# WHAT YOU WILL DO
Show all lines of the entries in which the word "인스턴스의" is found.

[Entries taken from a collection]
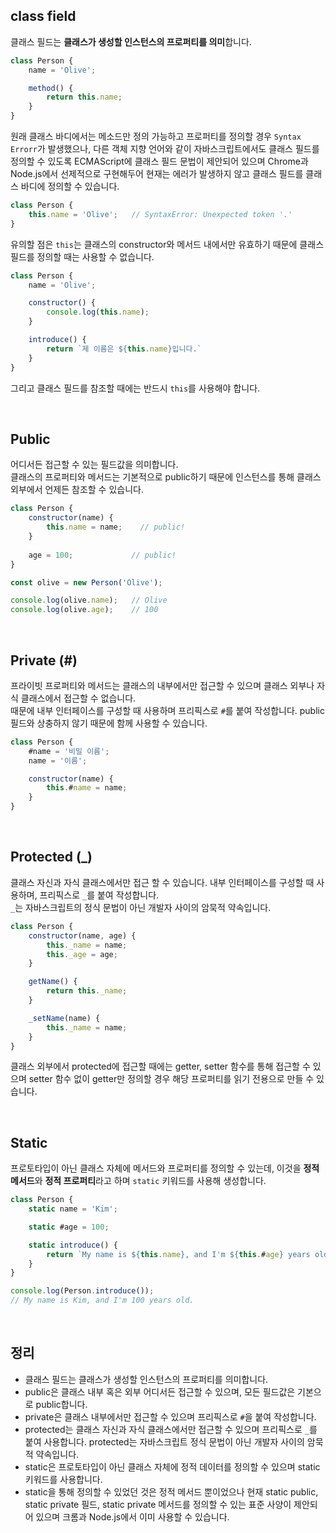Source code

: ## class field
클래스 필드는 **클래스가 생성할 인스턴스의 프로퍼티를 의미**합니다.

```jsx
class Person {
	name = 'Olive';

	method() {
		return this.name;
	}
}

```

원래 클래스 바디에서는 메소드만 정의 가능하고 프로퍼티를 정의할 경우 `Syntax Errorr`가 발생했으나, 다른 객체 지향 언어와 같이 자바스크립트에서도 클래스 필드를 정의할 수 있도록 ECMAScript에 클래스 필드 문법이 제안되어 있으며 Chrome과 Node.js에서 선제적으로 구현해두어 현재는 에러가 발생하지 않고 클래스 필드를 클래스 바디에 정의할 수 있습니다.

```jsx
class Person {
	this.name = 'Olive';   // SyntaxError: Unexpected token '.'
}
```

유의할 점은 `this`는 클래스의 constructor와 메서드 내에서만 유효하기 때문에 클래스 필드를 정의할 때는 사용할 수 없습니다.

```jsx
class Person {
	name = 'Olive';

	constructor() {
		console.log(this.name);
	}

	introduce() {
		return `제 이름은 ${this.name}입니다.`
	}
}
```

그리고 클래스 필드를 참조할 때에는 반드시 `this`를 사용해야 합니다.

<br />

## Public

어디서든 접근할 수 있는 필드값을 의미합니다.<br />
클래스의 프로퍼티와 메서드는 기본적으로 public하기 때문에 인스턴스를 통해 클래스 외부에서 언제든 참조할 수 있습니다.

```jsx
class Person {
	constructor(name) {
		this.name = name;    // public!
	}
	
	age = 100;             // public!
}

const olive = new Person('Olive');

console.log(olive.name);   // Olive
console.log(olive.age);    // 100
```

<br />

## Private (#)
프라이빗 프로퍼티와 메서드는 클래스의 내부에서만 접근할 수 있으며 클래스 외부나 자식 클래스에서 접근할 수 없습니다.<br />
때문에 내부 인터페이스를 구성할 때 사용하며 프리픽스로 `#`를 붙여 작성합니다. public 필드와 상충하지 않기 때문에 함께 사용할 수 있습니다.

```jsx
class Person {
	#name = '비밀 이름';
	name = '이름';

	constructor(name) {
		this.#name = name;
	}
}
```

<br />

## Protected (_)
클래스 자신과 자식 클래스에서만 접근 할 수 있습니다. 내부 인터페이스를 구성할 때 사용하며, 프리픽스로 `_`를 붙여 작성합니다.<br />
`_`는 자바스크립트의 정식 문법이 아닌 개발자 사이의 암묵적 약속입니다.

```jsx
class Person {
	constructor(name, age) {
		this._name = name;
		this._age = age;
	}

	getName() {
		return this._name;
	}

	_setName(name) {
		this._name = name;
	}
}
```

클래스 외부에서 protected에 접근할 때에는 getter, setter 함수를 통해 접근할 수 있으며 setter 함수 없이 getter만 정의할 경우 해당 프로퍼티를 읽기 전용으로 만들 수 있습니다.

<br />

## Static
프로토타입이 아닌 클래스 자체에 메서드와 프로퍼티를 정의할 수 있는데, 이것을 **정적 메서드**와 **정적 프로퍼티**라고 하며 `static` 키워드를 사용해 생성합니다.

```jsx
class Person {
	static name = 'Kim';

	static #age = 100;

	static introduce() {
		return `My name is ${this.name}, and I'm ${this.#age} years old.`
	}
}

console.log(Person.introduce());
// My name is Kim, and I'm 100 years old.
```

<br />

## 정리

- 클래스 필드는 클래스가 생성할 인스턴스의 프로퍼티를 의미합니다.
- public은 클래스 내부 혹은 외부 어디서든 접근할 수 있으며, 모든 필드값은 기본으로 public합니다.
- private은 클래스 내부에서만 접근할 수 있으며 프리픽스로 `#`을 붙여 작성합니다.
- protected는 클래스 자신과 자식 클래스에서만 접근할 수 있으며 프리픽스로 `_`를 붙여 사용합니다. protected는 자바스크립트 정식 문법이 아닌 개발자 사이의 암묵적 약속입니다.
- static은 프로토타입이 아닌 클래스 자체에 정적 데이터를 정의할 수 있으며 static 키워드를 사용합니다.
- static을 통해 정의할 수 있었던 것은 정적 메서드 뿐이었으나 현재 static public, static private 필드, static private 메서드를 정의할 수 있는 표준 사양이 제안되어 있으며 크롬과 Node.js에서 이미 사용할 수 있습니다.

# TASK OUTPUT
클래스 필드는 **클래스가 생성할 인스턴스의 프로퍼티를 의미**합니다.
- 클래스 필드는 클래스가 생성할 인스턴스의 프로퍼티를 의미합니다.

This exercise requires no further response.